The name of Richard Nixon once again dominated a Supreme Court debate yesterday and once again it produced a contentious argument, with several justices expressing irritation over a deal made by the former president to avoid standing trial in a civil suit.

Some justices suggested that the deal Nixon made with fired Pentagon "whistle-blower" Ernest Fitzgerald may have mooted the issue before the court--presidential immunity from civil suits. If so, it would be the second year in a row this major controversy has remained unresolved.

Fitzgerald sued Nixon and two Nixon aides, Bryce Harlow and Alexander Butterfield, over a 1973 Nixon administration decision that cost him his job. Fitzgerald charges that the decision was in retaliation for testimony he gave before a Senate committee exposing massive cost overruns on the C5A military aircraft.

In May, 1980, Nixon agreed to pay Fitzgerald $142,000 on the condition that however the Supreme Court ruled, Fitzgerald would not take the former president through the public spectacle of a trial. In addition, Nixon and Fitzgerald agreed that if the court ruled in Fitzgerald's favor, Nixon would pay him $28,000 more.

Attorneys on all sides conceded that there will be no trial for Nixon, no matter how the justices rule.

"What are we addressing here?" said a visibly irritated Justice William J. Brennan Jr. at oral arguments yesterday. "What are we here for?"

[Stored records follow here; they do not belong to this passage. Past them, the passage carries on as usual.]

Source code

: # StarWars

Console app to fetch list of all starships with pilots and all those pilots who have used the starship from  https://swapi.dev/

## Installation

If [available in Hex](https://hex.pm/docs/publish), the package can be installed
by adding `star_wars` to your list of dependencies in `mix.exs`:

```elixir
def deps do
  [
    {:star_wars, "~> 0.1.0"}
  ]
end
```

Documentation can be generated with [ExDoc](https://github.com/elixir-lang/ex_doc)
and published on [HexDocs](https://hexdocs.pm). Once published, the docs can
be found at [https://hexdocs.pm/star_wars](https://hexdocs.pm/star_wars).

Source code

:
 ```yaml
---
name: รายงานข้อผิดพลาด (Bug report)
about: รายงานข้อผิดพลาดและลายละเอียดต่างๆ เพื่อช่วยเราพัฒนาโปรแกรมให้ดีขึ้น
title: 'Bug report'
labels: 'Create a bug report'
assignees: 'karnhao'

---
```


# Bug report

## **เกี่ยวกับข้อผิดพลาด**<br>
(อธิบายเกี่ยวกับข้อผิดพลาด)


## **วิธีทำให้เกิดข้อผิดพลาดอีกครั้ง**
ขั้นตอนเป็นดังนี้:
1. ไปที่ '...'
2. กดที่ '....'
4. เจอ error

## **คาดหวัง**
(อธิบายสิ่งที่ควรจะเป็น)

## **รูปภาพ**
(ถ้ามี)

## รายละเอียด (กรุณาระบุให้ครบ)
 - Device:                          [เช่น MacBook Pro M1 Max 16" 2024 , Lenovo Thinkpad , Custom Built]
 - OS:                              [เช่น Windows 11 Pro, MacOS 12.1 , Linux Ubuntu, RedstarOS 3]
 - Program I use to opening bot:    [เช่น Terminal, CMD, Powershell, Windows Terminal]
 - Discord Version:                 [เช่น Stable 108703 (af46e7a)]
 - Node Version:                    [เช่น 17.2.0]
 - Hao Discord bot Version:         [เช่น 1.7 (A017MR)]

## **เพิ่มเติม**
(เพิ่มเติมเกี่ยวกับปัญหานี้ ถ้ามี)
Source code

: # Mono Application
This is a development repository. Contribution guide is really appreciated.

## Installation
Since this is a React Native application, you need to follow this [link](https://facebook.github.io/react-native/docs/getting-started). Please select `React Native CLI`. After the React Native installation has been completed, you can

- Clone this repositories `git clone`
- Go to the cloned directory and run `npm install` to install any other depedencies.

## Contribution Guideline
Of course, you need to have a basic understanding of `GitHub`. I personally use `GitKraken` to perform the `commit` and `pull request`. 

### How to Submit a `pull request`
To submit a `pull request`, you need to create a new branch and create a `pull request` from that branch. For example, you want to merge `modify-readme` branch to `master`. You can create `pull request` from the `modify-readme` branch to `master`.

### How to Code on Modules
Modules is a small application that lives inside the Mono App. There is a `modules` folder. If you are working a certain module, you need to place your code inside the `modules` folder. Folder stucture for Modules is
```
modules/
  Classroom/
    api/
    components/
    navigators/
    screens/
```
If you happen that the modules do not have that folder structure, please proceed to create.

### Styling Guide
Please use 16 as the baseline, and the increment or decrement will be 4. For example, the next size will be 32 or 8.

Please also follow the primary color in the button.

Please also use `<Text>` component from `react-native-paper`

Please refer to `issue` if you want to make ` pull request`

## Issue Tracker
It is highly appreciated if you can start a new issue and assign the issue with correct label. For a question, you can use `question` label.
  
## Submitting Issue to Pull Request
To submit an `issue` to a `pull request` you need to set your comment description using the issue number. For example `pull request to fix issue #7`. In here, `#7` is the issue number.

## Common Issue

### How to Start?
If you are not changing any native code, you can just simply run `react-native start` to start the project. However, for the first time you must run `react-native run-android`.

"There's still that payment of $28,000" at stake, responded Nixon's lawyer, Herbert J. Miller Jr.

"That sounds to me like a feigned issue," Brennan snapped, "a feigned issue to get us to rule, to render an advisory opinion."

Justice Sandra Day O'Connor put it a different way: "It's almost a wager on how this court will rule, isn't it?"

"I wouldn't so characterize it," said Miller.

Elliot L. Richardson, who was fired by Nixon as attorney general in the "Saturday Night Massacre," was ironically on Nixon's side yesterday, representing Harlow and Butterfield. He pointed out that his clients are not part of any deal and that the court's opinion will determine whether or not they stand trial.

Richardson argued that if the president is immune from Fitzgerald-type suits, his aides should be immune as well. But even if the court does not rule on presidential immunity, he said, aides perform their own "special functions" and should be entitled independently to immunity.

At stake in the Fitzgerald case is also a money damages suit brought against Nixon and other Nixon assistants, including Henry Kissinger, by former national security adviser Morton Halperin. Halperin won his case in the U.S. Court of Appeals for the District of Columbia after getting an unprecedented ruling that presidents and presidential aides are not immune from lawsuits.

The Supreme Court affirmed the Halperin victory last term. But because it did so on a tie vote (Justice William H. Rehnquist, a Nixon-era Justice Department official, did not participate), the ruling left the issue unresolved.

In the Halperin case and in the Fitzgerald case, Nixon lawyers and the Justice Department argue that absolute immunity is essential for the smooth operation of the presidency. Without it, they say, presidents and their aides could be harassed by legal proceedings both during and after their terms.

Fitzgerald's lawyer, John E. Nolan Jr., and civil liberties activists contend that the suits are an effective deterrent to unconstitutional and illegal White House behavior.